The paper will provide a legal, technological and policy framework to discuss these three questions, on the basis both of existing literature and of the ongoing policy initiatives in this area, including, but not limited to, the activities of the dynamic coalition on rights and principles in the context of the internet governance forum,[6] of participants to the world summit on the information society[7], of the council of europe[8] and of other relevant players.

REFERENCES

[1] See inter alia Organisation for Economic Cooperation and Development, Declaration on the Future of the Internet Economy, 2008, available at http://www.oecd.org/dataoecd/49/28/40839436.pdf; and even more importantly the OECD report Shaping policies for the future of the Internet Economy and its annexes (available respectively at http://www.oecd.org/dataoecd/1/29/40821707.pdf and http://www.oecd.org/dataoecd/1/28/40821729.pdf).

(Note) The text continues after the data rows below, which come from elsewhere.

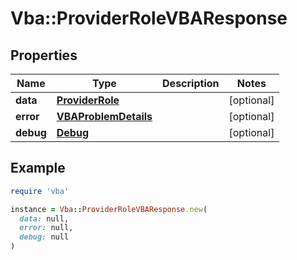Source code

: # Vba::ProviderRoleVBAResponse

## Properties

| Name | Type | Description | Notes |
| ---- | ---- | ----------- | ----- |
| **data** | [**ProviderRole**](ProviderRole.md) |  | [optional] |
| **error** | [**VBAProblemDetails**](VBAProblemDetails.md) |  | [optional] |
| **debug** | [**Debug**](Debug.md) |  | [optional] |

## Example

```ruby
require 'vba'

instance = Vba::ProviderRoleVBAResponse.new(
  data: null,
  error: null,
  debug: null
)
```

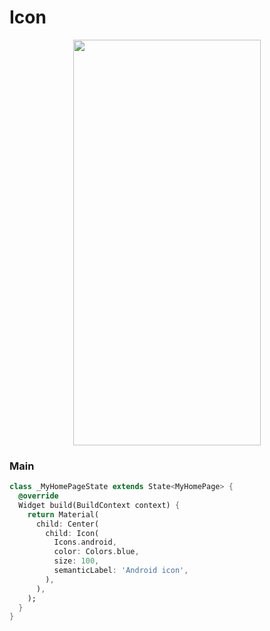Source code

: # Icon
<p align="center">
<img src="https://docs.google.com/uc?id=1y21UssDjrcRf5CqM5_SMVHqvzL4m6HrU" height="649" width="300">
</p>

### Main
```dart
class _MyHomePageState extends State<MyHomePage> {
  @override
  Widget build(BuildContext context) {
    return Material(
      child: Center(
        child: Icon(
          Icons.android,
          color: Colors.blue,
          size: 100,
          semanticLabel: 'Android icon',
        ),
      ),
    );
  }
}
```

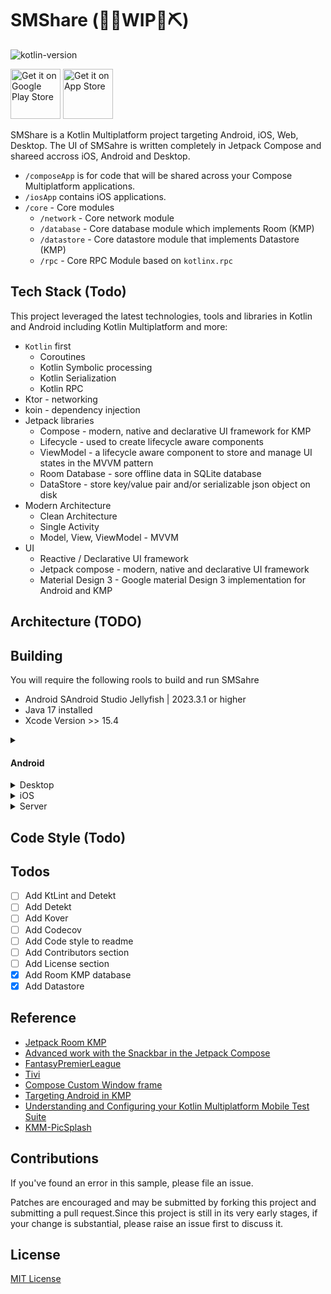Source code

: # SMShare (👷🔧️WIP👷⛏)

![kotlin-version](https://img.shields.io/badge/kotlin-2.0.0-blue?logo=kotlin)

[<img src="https://upload.wikimedia.org/wikipedia/commons/7/78/Google_Play_Store_badge_EN.svg"
alt="Get it on Google Play Store"
height="80">](#)
[<img src="https://developer.apple.com/assets/elements/badges/download-on-the-app-store.svg"
alt="Get it on App Store"
height="80">](#)

SMShare is a Kotlin Multiplatform project targeting Android, iOS, Web, Desktop. The UI of SMSahre is
written completely in Jetpack Compose and shareed accross iOS, Android and Desktop.

* `/composeApp` is for code that will be shared across your Compose Multiplatform applications.
* `/iosApp` contains iOS applications.
* `/core`  - Core modules
    * `/network` - Core network module
    * `/database` - Core database module which implements Room (KMP)
    * `/datastore` - Core datastore module that implements Datastore (KMP)
    * `/rpc` - Core RPC Module based on `kotlinx.rpc`

## Tech Stack (Todo)

This project leveraged the latest technologies, tools and libraries in Kotlin and Android including
Kotlin Multiplatform
and more:

* `Kotlin` first
    * Coroutines
    * Kotlin Symbolic processing
    * Kotlin Serialization
    * Kotlin RPC
* Ktor - networking
* koin - dependency injection
* Jetpack libraries
    * Compose - modern, native and declarative UI framework for KMP
    * Lifecycle - used to create lifecycle aware components
    * ViewModel - a lifecycle aware component to store and manage UI states in the MVVM pattern
    * Room Database - sore offline data in SQLite database
    * DataStore - store key/value pair and/or serializable json object on disk
* Modern Architecture
    * Clean Architecture
    * Single Activity
    * Model, View, ViewModel - MVVM
* UI
    * Reactive / Declarative UI framework
    * Jetpack compose - modern, native and declarative UI framework
    * Material Design 3 - Google material Design 3 implementation for Android and KMP

## Architecture (TODO)

## Building

You will require the following rools to build and run SMSahre

- Android SAndroid Studio Jellyfish | 2023.3.1 or higher
- Java 17 installed
- Xcode Version >> 15.4

<details><summary><h4>Android</h4></summary>

#### Using Android Studio

Open the KMP project using Android Studio, select the `composeApp` run configuration and click on
run.

#### Using Fleet

Fleet uses Smart Mode to detect and configure the Android run configuration for you.You can modify
in the [Run Json file](.fleet/run.json)

#### Using Command line

To run the Android app, use the command below or select the `composeApp` configuration on Android
Studio and click on run.

``bash

``
 </details>




<details>
  <summary>Desktop</summary>
#### Using Fleet
Fleet uses Smart Mode to detect and configure the Android run configuration for you.You can modify in the [Run Json file](.fleet/run.json)
#### Using Command line
```bash
./gradlew desktopRun -DmainClass=com.jerryokafor.smshare.MainKt --quiet
```
 </details>

<details>
  <summary>iOS</summary>
#### Using XCode
Open `iosApp/iosApp.xcworkspace` from Xcode and run.
Note: You need to have run `pod install` from the `iOSApp` directory app
#### Using Fleet
Fleet uses Smart mode to configure iOS run configuration for you. You can modify in the [Run Json file](.fleet/run.json)
 </details>

<details>
  <summary>Server</summary>
#### Using Fleet
Fleet uses Smart mode to detect and configure the various run configurations for you for iOS, Android, Desktop and Server. Ensure the You have Xcode, Android Studio, iOS Simulator, Android Emulator all installed or Physical iphone and Android Devices plugged in.

#### From Command Line

To run the server code, you can run the gradle command below:

```bash
./gradlew :server:run
```

Open: `http://0.0.0.0:8080/` to see the response from the server.

#### Testing Locally from your phone, run the following command:

##### Android

Ensure yuor android phone is connected and adb is running, then run

```bash
adb reverse tcp:8080 tcp:8080
```

Then open `http://localhost:8080` from your android phone to test. You can now also use this in the
base url of
your api requests for Android.

#### iOS

For iOS, you can follow this
guide : [How to open a localhost website on iPhone / iOS](https://maxschmitt.me/posts/localhost-iphone-ios)
 </details>

## Code Style (Todo)

## Todos

- [ ] Add KtLint and Detekt
- [ ] Add Detekt
- [ ] Add Kover
- [ ] Add Codecov
- [ ] Add Code style to readme
- [ ] Add Contributors section
- [ ] Add License section
- [X] Add Room KMP database
- [X] Add Datastore

## Reference

- [Jetpack Room KMP](https://johnoreilly.dev/posts/jetpack_room_kmp/)
- [Advanced work with the Snackbar in the Jetpack Compose](https://proandroiddev.com/advanced-work-with-the-snackbar-in-the-jetpack-compose-9bb7b7a30d60)
- [FantasyPremierLeague](https://github.com/joreilly/FantasyPremierLeague/tree/main)
- [Tivi](https://github.com/chrisbanes/tivi)
- [Compose Custom Window frame](https://github.com/amir1376/compose-custom-window-frame)
- [Targeting Android in KMP](https://medium.com/kodein-koders/targeting-android-in-a-kotlin-multiplatform-mobile-library-b6ab75469287)
- [Understanding and Configuring your Kotlin Multiplatform Mobile Test Suite](https://touchlab.co/understanding-and-configuring-your-kmm-test-suite)
- [KMM-PicSplash](https://github.com/cvivek07/KMM-PicSplash)

## Contributions

If you've found an error in this sample, please file an issue.

Patches are encouraged and may be submitted by forking this project and
submitting a pull request.Since this project is still in its very early stages,
if your change is substantial, please raise an issue first to discuss it.

## License

[MIT License](/LICENSE.tx)
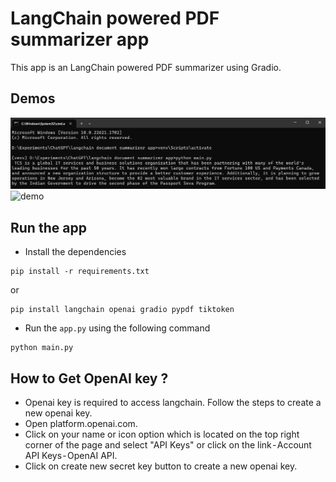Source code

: # LangChain powered PDF summarizer app
This app is an LangChain powered PDF summarizer using Gradio.

## Demos

![demo](demos/output1.png)
![demo](demos/output2.gif)


## Run the app
- Install the dependencies
```
pip install -r requirements.txt
```
or
```
pip install langchain openai gradio pypdf tiktoken
```
- Run the `app.py` using the following command
```
python main.py
``` 

## How to Get OpenAI key ?
- Openai key is required to access langchain. Follow the steps to create a new openai key.
- Open platform.openai.com.
- Click on your name or icon option which is located on the top right corner of the page and select "API Keys" or click on the link - Account API Keys - OpenAI API.
- Click on create new secret key button to create a new openai key.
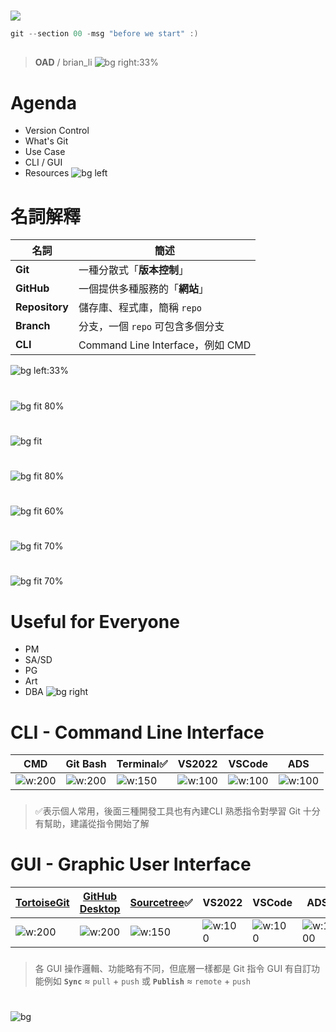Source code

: ﻿---
marp: true
paginate: true
headingDivider: 1
footer: git-section-`00`
---

# 
![](../asset/gitlogo.png)
```powershell
git --section 00 -msg "before we start" :)
```
##
> **OAD** / brian_li
![bg right:33%](../asset/log.jpg)

# **A**genda
- Version Control
- What's Git
- Use Case
- CLI / GUI
- Resources
![bg left](https://picsum.photos/720?image=20)

# **名詞**解釋
|名詞|簡述|
|---|---|
|**Git**|一種分散式「**版本控制**」|
|**GitHub**|一個提供多種服務的「**網站**」|
|**Repository**|儲存庫、程式庫，簡稱 `repo`|
|**Branch**|分支，一個 `repo` 可包含多個分支|
|**CLI**|Command Line Interface，例如 CMD|

![bg left:33%](../asset/github.jpeg)

# 
![bg fit 80%](../asset/novc.png)

#
![bg fit](../asset/aftervc.png)

#
![bg fit 80%](../asset/commit.png)

#
![bg fit 60%](../asset/repo.png)

#
![bg fit 70%](../asset/branch2.png)

#
![bg fit 70%](../asset/gitflow.png)

# Useful for **Everyone**
- PM
- SA/SD
- PG
- Art
- DBA
![bg right](https://picsum.photos/720?image=426)

# **CLI** - Command Line Interface
|CMD|Git Bash|Terminal✅|VS2022|VSCode|ADS|
|-|-|-|-|-|-|
|![w:200](../asset/cmd.png)|![w:200](../asset/gitbash.png)|![w:150](../asset/terminal.png)|![w:100](../asset/Visual_Studio_Icon_2022.svg.png)|![w:100](../asset/vscode.png)|![w:100](../asset/ads.jpg)|
###
>✅表示個人常用，後面三種開發工具也有內建CLI
熟悉指令對學習 Git 十分有幫助，建議從指令開始了解
<!-- _backgroundColor: #eee; -->

# **GUI** - Graphic User Interface
|[TortoiseGit](https://tortoisegit.org/)|[GitHub Desktop](https://desktop.github.com/)|[Sourcetree](https://www.sourcetreeapp.com/)✅|VS2022|VSCode|ADS|
|-|-|-|-|-|-|
|![w:200](../asset/tortoise.png)|![w:200](../asset/githubdesktop.png)|![w:150](../asset/sourcetree.png)|![w:100](../asset/Visual_Studio_Icon_2022.svg.png)|![w:100](../asset/vscode.png)|![w:100](../asset/ads.jpg)|
###
>各 GUI 操作邏輯、功能略有不同，但底層一樣都是 Git 指令
GUI 有自訂功能例如 **`Sync`** ≈ `pull` + `push` 或 **`Publish`** ≈ `remote` + `push`
<!-- _backgroundColor: #eee; -->

#
![bg](../asset/ios1.jpg)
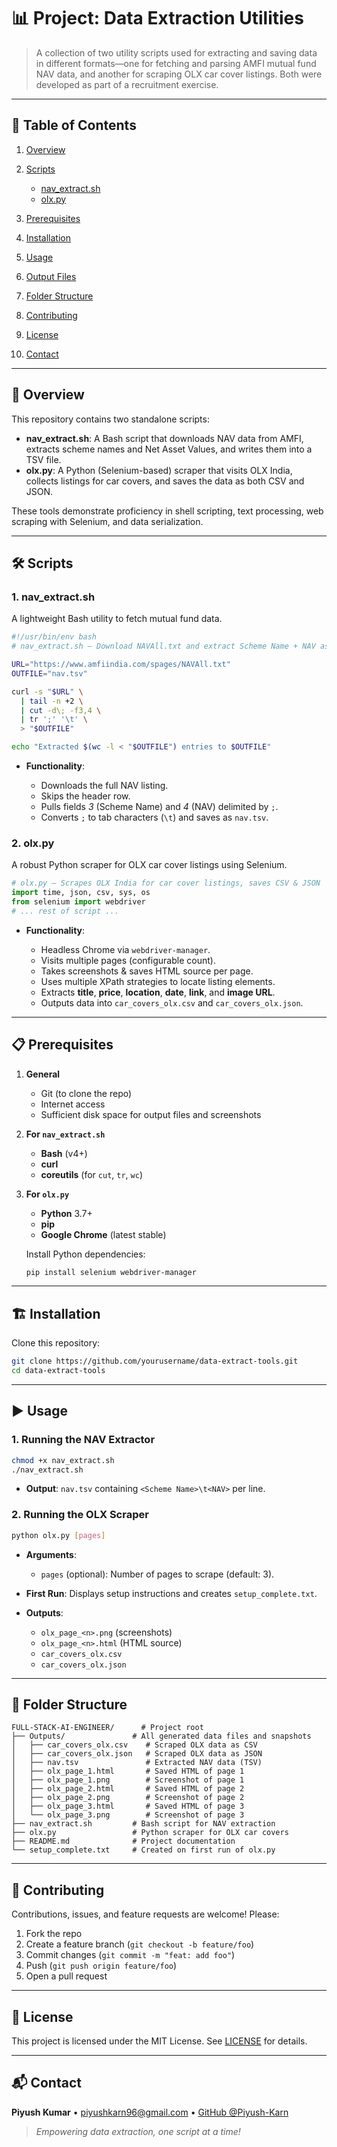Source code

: # 📊 Project: Data Extraction Utilities

> A collection of two utility scripts used for extracting and saving data in different formats—one for fetching and parsing AMFI mutual fund NAV data, and another for scraping OLX car cover listings. Both were developed as part of a recruitment exercise.

---

## 🚀 Table of Contents

1. [Overview](#overview)
2. [Scripts](#scripts)

   * [nav\_extract.sh](#nav_extractsh)
   * [olx.py](#olxpy)
3. [Prerequisites](#prerequisites)
4. [Installation](#installation)
5. [Usage](#usage)
6. [Output Files](#output-files)
7. [Folder Structure](#folder-structure)
8. [Contributing](#contributing)
9. [License](#license)
10. [Contact](#contact)

---

## 📝 Overview

This repository contains two standalone scripts:

* **nav\_extract.sh**: A Bash script that downloads NAV data from AMFI, extracts scheme names and Net Asset Values, and writes them into a TSV file.
* **olx.py**: A Python (Selenium-based) scraper that visits OLX India, collects listings for car covers, and saves the data as both CSV and JSON.

These tools demonstrate proficiency in shell scripting, text processing, web scraping with Selenium, and data serialization.

---

## 🛠️ Scripts

### 1. nav\_extract.sh

A lightweight Bash utility to fetch mutual fund data.

```bash
#!/usr/bin/env bash
# nav_extract.sh — Download NAVAll.txt and extract Scheme Name + NAV as TSV

URL="https://www.amfiindia.com/spages/NAVAll.txt"
OUTFILE="nav.tsv"

curl -s "$URL" \
  | tail -n +2 \
  | cut -d\; -f3,4 \
  | tr ';' '\t' \
  > "$OUTFILE"

echo "Extracted $(wc -l < "$OUTFILE") entries to $OUTFILE"
```

* **Functionality**:

  * Downloads the full NAV listing.
  * Skips the header row.
  * Pulls fields *3* (Scheme Name) and *4* (NAV) delimited by `;`.
  * Converts `;` to tab characters (`\t`) and saves as `nav.tsv`.

### 2. olx.py

A robust Python scraper for OLX car cover listings using Selenium.

```python
# olx.py — Scrapes OLX India for car cover listings, saves CSV & JSON
import time, json, csv, sys, os
from selenium import webdriver
# ... rest of script ...
```

* **Functionality**:

  * Headless Chrome via `webdriver-manager`.
  * Visits multiple pages (configurable count).
  * Takes screenshots & saves HTML source per page.
  * Uses multiple XPath strategies to locate listing elements.
  * Extracts **title**, **price**, **location**, **date**, **link**, and **image URL**.
  * Outputs data into `car_covers_olx.csv` and `car_covers_olx.json`.

---

## 📋 Prerequisites

1. **General**

   * Git (to clone the repo)
   * Internet access
   * Sufficient disk space for output files and screenshots

2. **For `nav_extract.sh`**

   * **Bash** (v4+)
   * **curl**
   * **coreutils** (for `cut`, `tr`, `wc`)

3. **For `olx.py`**

   * **Python** 3.7+
   * **pip**
   * **Google Chrome** (latest stable)

   Install Python dependencies:

   ```bash
   pip install selenium webdriver-manager
   ```

---

## 🏗️ Installation

Clone this repository:

```bash
git clone https://github.com/yourusername/data-extract-tools.git
cd data-extract-tools
```

---

## ▶️ Usage

### 1. Running the NAV Extractor

```bash
chmod +x nav_extract.sh
./nav_extract.sh
```

* **Output**: `nav.tsv` containing `<Scheme Name>\t<NAV>` per line.

### 2. Running the OLX Scraper

```bash
python olx.py [pages]
```

* **Arguments**:

  * `pages` (optional): Number of pages to scrape (default: 3).

* **First Run**: Displays setup instructions and creates `setup_complete.txt`.

* **Outputs**:

  * `olx_page_<n>.png` (screenshots)
  * `olx_page_<n>.html` (HTML source)
  * `car_covers_olx.csv`
  * `car_covers_olx.json`

---

## 📂 Folder Structure

```
FULL-STACK-AI-ENGINEER/      # Project root
├── Outputs/               # All generated data files and snapshots
│   ├── car_covers_olx.csv    # Scraped OLX data as CSV
│   ├── car_covers_olx.json   # Scraped OLX data as JSON
│   ├── nav.tsv               # Extracted NAV data (TSV)
│   ├── olx_page_1.html       # Saved HTML of page 1
│   ├── olx_page_1.png        # Screenshot of page 1
│   ├── olx_page_2.html       # Saved HTML of page 2
│   ├── olx_page_2.png        # Screenshot of page 2
│   ├── olx_page_3.html       # Saved HTML of page 3
│   └── olx_page_3.png        # Screenshot of page 3
├── nav_extract.sh         # Bash script for NAV extraction
├── olx.py                 # Python scraper for OLX car covers
├── README.md              # Project documentation
└── setup_complete.txt     # Created on first run of olx.py
```

---

## 🤝 Contributing

Contributions, issues, and feature requests are welcome! Please:

1. Fork the repo
2. Create a feature branch (`git checkout -b feature/foo`)
3. Commit changes (`git commit -m "feat: add foo"`)
4. Push (`git push origin feature/foo`)
5. Open a pull request

---

## 📜 License

This project is licensed under the MIT License. See [LICENSE](LICENSE) for details.

---

## 📬 Contact

**Piyush Kumar** • [piyushkarn96@gmail.com](mailto:piyushkarn96@gmail.com) • [GitHub @Piyush-Karn](https://github.com/Piyush-Karn)

> *Empowering data extraction, one script at a time!*
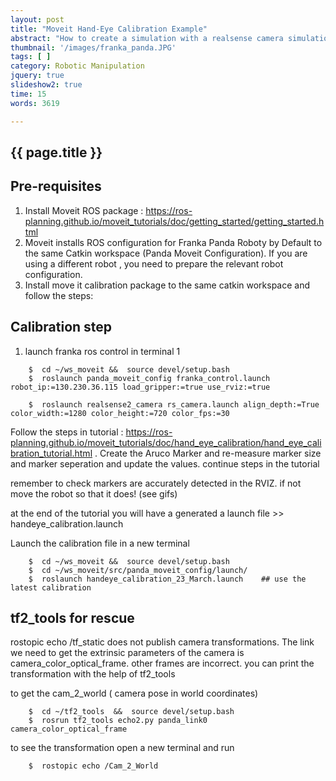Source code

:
 ```yaml
---
layout: post
title: "Moveit Hand-Eye Calibration Example"
abstract: "How to create a simulation with a realsense camera simulation and a custom gazebo world?"
thumbnail: '/images/franka_panda.JPG'
tags: [ ]
category: Robotic Manipulation
jquery: true
slideshow2: true
time: 15
words: 3619

---
```

## {{ page.title }}


## Pre-requisites

1. Install Moveit ROS package : https://ros-planning.github.io/moveit_tutorials/doc/getting_started/getting_started.html
2. Moveit installs ROS configuration for Franka Panda Roboty by Default to the same Catkin workspace (Panda Moveit Configuration). If you are using a different robot , you need to prepare the relevant robot configuration.
3. Install move it calibration package to the same catkin workspace and follow the steps: 


## Calibration step
1. launch franka ros control in terminal 1 

```
    $  cd ~/ws_moveit &&  source devel/setup.bash
    $  roslaunch panda_moveit_config franka_control.launch robot_ip:=130.230.36.115 load_gripper:=true use_rviz:=true
```
```
    $  roslaunch realsense2_camera rs_camera.launch align_depth:=True color_width:=1280 color_height:=720 color_fps:=30
```

Follow the steps in tutorial : https://ros-planning.github.io/moveit_tutorials/doc/hand_eye_calibration/hand_eye_calibration_tutorial.html .
Create the Aruco Marker and re-measure marker size and marker seperation and update the values. continue steps in the tutorial

remember to check markers are accurately detected in the RVIZ. if not move the robot so that it does! (see gifs)

at the end of the tutorial you will have a generated a launch file >> handeye_calibration.launch

Launch the calibration file in a new terminal

```
    $  cd ~/ws_moveit &&  source devel/setup.bash
    $  cd ~/ws_moveit/src/panda_moveit_config/launch/
    $  roslaunch handeye_calibration_23_March.launch    ## use the latest calibration
```

## tf2_tools for rescue
rostopic echo /tf_static does not publish camera transformations.
The link we need to get the extrinsic parameters of the camera is camera_color_optical_frame. other frames are incorrect. you can print the transformation with the help of tf2_tools 

to get the cam_2_world ( camera pose in world coordinates)

```
    $  cd ~/tf2_tools  &&  source devel/setup.bash
    $  rosrun tf2_tools echo2.py panda_link0 camera_color_optical_frame
```
to see the transformation open a new terminal and run
```
    $  rostopic echo /Cam_2_World
```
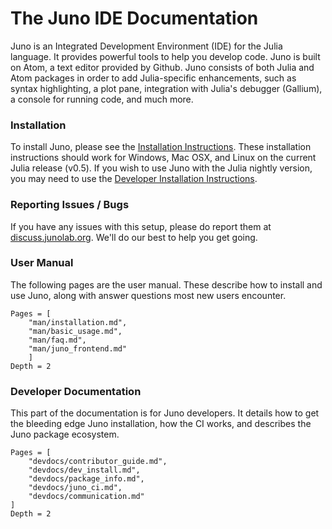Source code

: # The Juno IDE Documentation

Juno is an Integrated Development Environment (IDE) for the Julia language. It provides
powerful tools to help you develop code. Juno is built on Atom, a text editor
provided by Github. Juno consists of both Julia and Atom packages in order to
add Julia-specific enhancements, such as syntax highlighting, a plot pane,
integration with Julia's debugger (Gallium), a console for running code, and much more.

### Installation

To install Juno, please see the [Installation Instructions](@ref). These installation
instructions should work for Windows, Mac OSX, and Linux on the current Julia release (v0.5).
If you wish to use Juno with the Julia nightly version, you may need to use the
[Developer Installation Instructions](@ref).

### Reporting Issues / Bugs

If you have any issues with this setup, please do report them at
[discuss.junolab.org](http://discuss.junolab.org). We'll do our best to help you get going.

### User Manual

The following pages are the user manual. These describe how to install and use
Juno, along with answer questions most new users encounter.

```@contents
Pages = [
    "man/installation.md",
    "man/basic_usage.md",
    "man/faq.md",
    "man/juno_frontend.md"
    ]
Depth = 2
```

### Developer Documentation

This part of the documentation is for Juno developers. It details how to get
the bleeding edge Juno installation, how the CI works, and describes the Juno
package ecosystem.

```@contents
Pages = [
    "devdocs/contributor_guide.md",
    "devdocs/dev_install.md",
    "devdocs/package_info.md",
    "devdocs/juno_ci.md",
    "devdocs/communication.md"
]
Depth = 2
```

[2] In this contribution the definition of ‘technology’ introduced in R.G. Lipsey, K. I. Carlaw, C. T. Bekar, Economic Transformations – General Purpose Technologies and Long Term Economic Growth, Oxford University Press, 2005, p.58, will be used, i.e. “the set of ideas specifying all activities that create economic value […] comprising (1) knowledge about product technologies, the specifications of everything that is produced; (2) knowledge about process technologies, the specifications of all processes by which goods and services are produced; (3) knowledge about organisational technologies, the specification of how productive activity is organised in productive and administrative units for producing present and future goods and services”.

[3] See for example S. Levy, Hackers – Heros of the Computer Revolution, Anchor Press, 1984.

[4] As mentioned, the references to these three instruments should not be interpreted as limiting the scope of the necessary analysis. Many other instruments, some of which are available for consultation at http://www2.ohchr.org/english/law/, play a central role in this reflection.

[5] See inter alia R. Deibert, J. Palfrey, R. Rohozinski, J. Zittrain (eds.), Access Denied: The Practice and Policy of Global Internet Filtering, MIT Press, 2008, as well as the reports of the OpenNet Initiative (http://opennet.net/) and their proposed taxonomy (http://opennet.net/about-filtering).

[6] See http://www.internetrightsandprinciples.org/.

[7] See http://www.itu.int/wsis/.

[8] See http://www.coe.int/ and in particular the declaration on freedom of communication on the internet adopted by the committee of ministers on 28 may 2003 at the 840th meeting of the ministers’ deputies) and the resolution on internet governance and critical internet resources (adopted by the conference of ministers on 29 may 2009 at the 1st council of europe conference of ministers responsible for media and new communication services).